Everyone should have an interest in beekeeping since our very lives depend on it. ~ Rudolf Steiner
Bees are essential to our food supply, pollinating 40 – 70% of our diet including apples, peaches, strawberries, nuts, avocados, broccoli as well as many important medicinal plants. In a series of lectures given in 1923 Rudolf Steiner predicted the dire state of today’s honeybee. He stated that within 50 to 80 years we would see the consequences of practices such as breeding queen bees artificially and mechanizing the naturally organic forces of the beehive.
Last summer Time magazine published an article to highlight The Plight of the Honeybee
and Wholefoods in Garden City, RI removed all of its pollination dependent produce illustrating This is what your supermarket looks like without bees. Since then the USDA Agricultural Research Service which has been monitoring Colony Collapse Disorder since 2006, is reporting that “Despite a number of claims in the general and scientific media, a cause or causes of CCD have not been identified by researchers.”
Gunther Hauk has long been a beekeeper and advocate. In his book Toward Saving the Honeybee he finds that over the last 150 years beekeeping has fallen prey to the same misguided approaches as conventional agriculture. Featured in the internationally acclaimed documentary, Queen of the Sun Hauk examines how respect for the wisdom inherent in the natural laws of life, such as diversity and limits of growth have given way to the laws of industry that demand millions of acres of mono-cultures to meet the needs of large, powerful corporations.

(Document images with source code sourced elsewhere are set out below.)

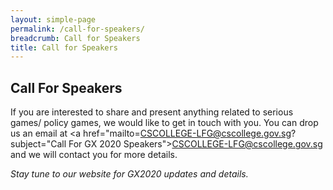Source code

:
 ```yaml
---
layout: simple-page
permalink: /call-for-speakers/
breadcrumb: Call for Speakers
title: Call for Speakers
---
```



## Call For Speakers

If you are interested to share and present anything related to serious games/ policy games, we would like to get in touch with you. You can drop us an email at <a href="mailto=CSCOLLEGE-LFG@cscollege.gov.sg?subject="Call For GX 2020 Speakers">CSCOLLEGE-LFG@cscollege.gov.sg</a> and we will contact you for more details.

*Stay tune to our website for GX2020 updates and details.*
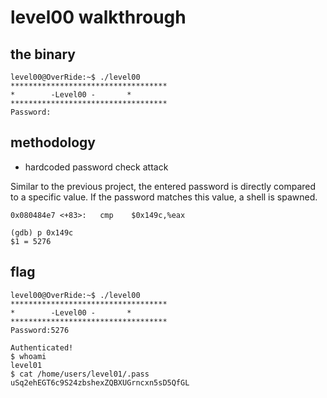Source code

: # level00 walkthrough

## the binary
``` shell
level00@OverRide:~$ ./level00 
***********************************
* 	     -Level00 -		  *
***********************************
Password:
```

## methodology
- hardcoded password check attack

Similar to the previous project, the entered password is directly compared to a specific value. If the password matches this value, a shell is spawned.
``` shell
0x080484e7 <+83>:	cmp    $0x149c,%eax

(gdb) p 0x149c
$1 = 5276
```

## flag
``` shell
level00@OverRide:~$ ./level00 
***********************************
* 	     -Level00 -		  *
***********************************
Password:5276

Authenticated!
$ whoami
level01
$ cat /home/users/level01/.pass
uSq2ehEGT6c9S24zbshexZQBXUGrncxn5sD5QfGL
```
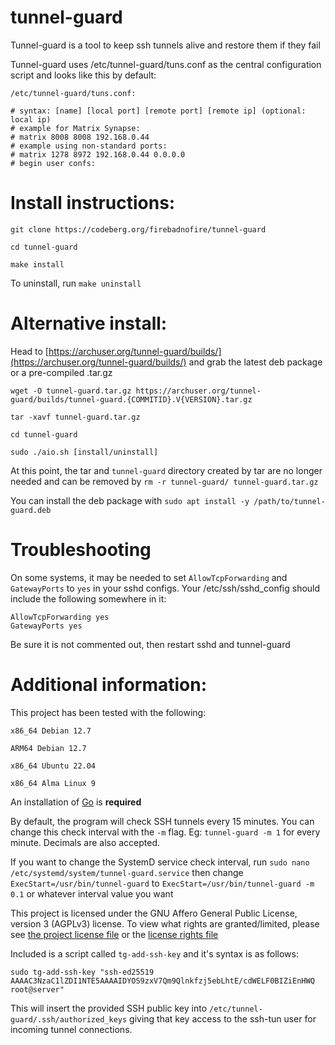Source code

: # tunnel-guard

Tunnel-guard is a tool to keep ssh tunnels alive and restore them if they fail

Tunnel-guard uses /etc/tunnel-guard/tuns.conf as the central configuration script and looks like this by default:

`/etc/tunnel-guard/tuns.conf:`
```
# syntax: [name] [local port] [remote port] [remote ip] (optional: local ip)
# example for Matrix Synapse:
# matrix 8008 8008 192.168.0.44
# example using non-standard ports:
# matrix 1278 8972 192.168.0.44 0.0.0.0
# begin user confs:
```

# Install instructions:

`git clone https://codeberg.org/firebadnofire/tunnel-guard`

`cd tunnel-guard`

`make install`

To uninstall, run `make uninstall`

# Alternative install:

Head to [https://archuser.org/tunnel-guard/builds/](https://archuser.org/tunnel-guard/builds/) and grab the latest deb package or a pre-compiled .tar.gz

```
wget -O tunnel-guard.tar.gz https://archuser.org/tunnel-guard/builds/tunnel-guard.{COMMITID}.V{VERSION}.tar.gz

tar -xavf tunnel-guard.tar.gz

cd tunnel-guard

sudo ./aio.sh [install/uninstall]

```

At this point, the tar and `tunnel-guard` directory created by tar are no longer needed and can be removed by `rm -r tunnel-guard/ tunnel-guard.tar.gz`

You can install the deb package with `sudo apt install -y /path/to/tunnel-guard.deb`

# Troubleshooting

On some systems, it may be needed to set `AllowTcpForwarding` and `GatewayPorts` to `yes` in your sshd configs. Your /etc/ssh/sshd_config should include the following somewhere in it:

```
AllowTcpForwarding yes
GatewayPorts yes
```

Be sure it is not commented out, then restart sshd and tunnel-guard

# Additional information:

This project has been tested with the following:

```
x86_64 Debian 12.7

ARM64 Debian 12.7

x86_64 Ubuntu 22.04

x86_64 Alma Linux 9
```

An installation of [Go](https://go.dev/dl/) is **required**

By default, the program will check SSH tunnels every 15 minutes. You can change this check interval with the `-m` flag. Eg: `tunnel-guard -m 1` for every minute. Decimals are also accepted.

If you want to change the SystemD service check interval, run `sudo nano /etc/systemd/system/tunnel-guard.service` then change `ExecStart=/usr/bin/tunnel-guard` to `ExecStart=/usr/bin/tunnel-guard -m 0.1` or whatever interval value you want

This project is licensed under the GNU Affero General Public License, version 3 (AGPLv3) license. To view what rights are granted/limited, please see [the project license file](https://codeberg.org/firebadnofire/tunnel-guard/src/branch/main/LICENSE) or the [license rights file](https://codeberg.org/firebadnofire/tunnel-guard/src/branch/main/LICENSE-rights.md)

Included is a script called `tg-add-ssh-key` and it's syntax is as follows:

`sudo tg-add-ssh-key "ssh-ed25519 AAAAC3NzaC1lZDI1NTE5AAAAIDYOS9zxV7Qm9Qlnkfzj5ebLhtE/cdWELF0BIZiEnHWQ root@server"`

This will insert the provided SSH public key into `/etc/tunnel-guard/.ssh/authorized_keys` giving that key access to the ssh-tun user for incoming tunnel connections.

In his article, The Honeybee Crisis: A Curse or a Blessing? Hauk recoginzes the current bee crisis as a call to action. He began the nonprofit Spikenard Farm as a honeybee sanctuary in 2006 and he is committed to ensuring that the knowledge and practice of sustainable, biodynamic beekeeping continues to grow. In his lectures Steiner spoke of the unconscious wisdom contained in the beehive and how this relates to the human experiences of health, civilization, and the cosmos. (His collected lectures are available in the volume Bees from SteinerBooks with an introduction written by Hauk.) The riddles of how bees democratically achieve consensus or understand the highly complicated dances that guide them to nectar and pollen supply are just part of what Goethe called nature’s open mystery.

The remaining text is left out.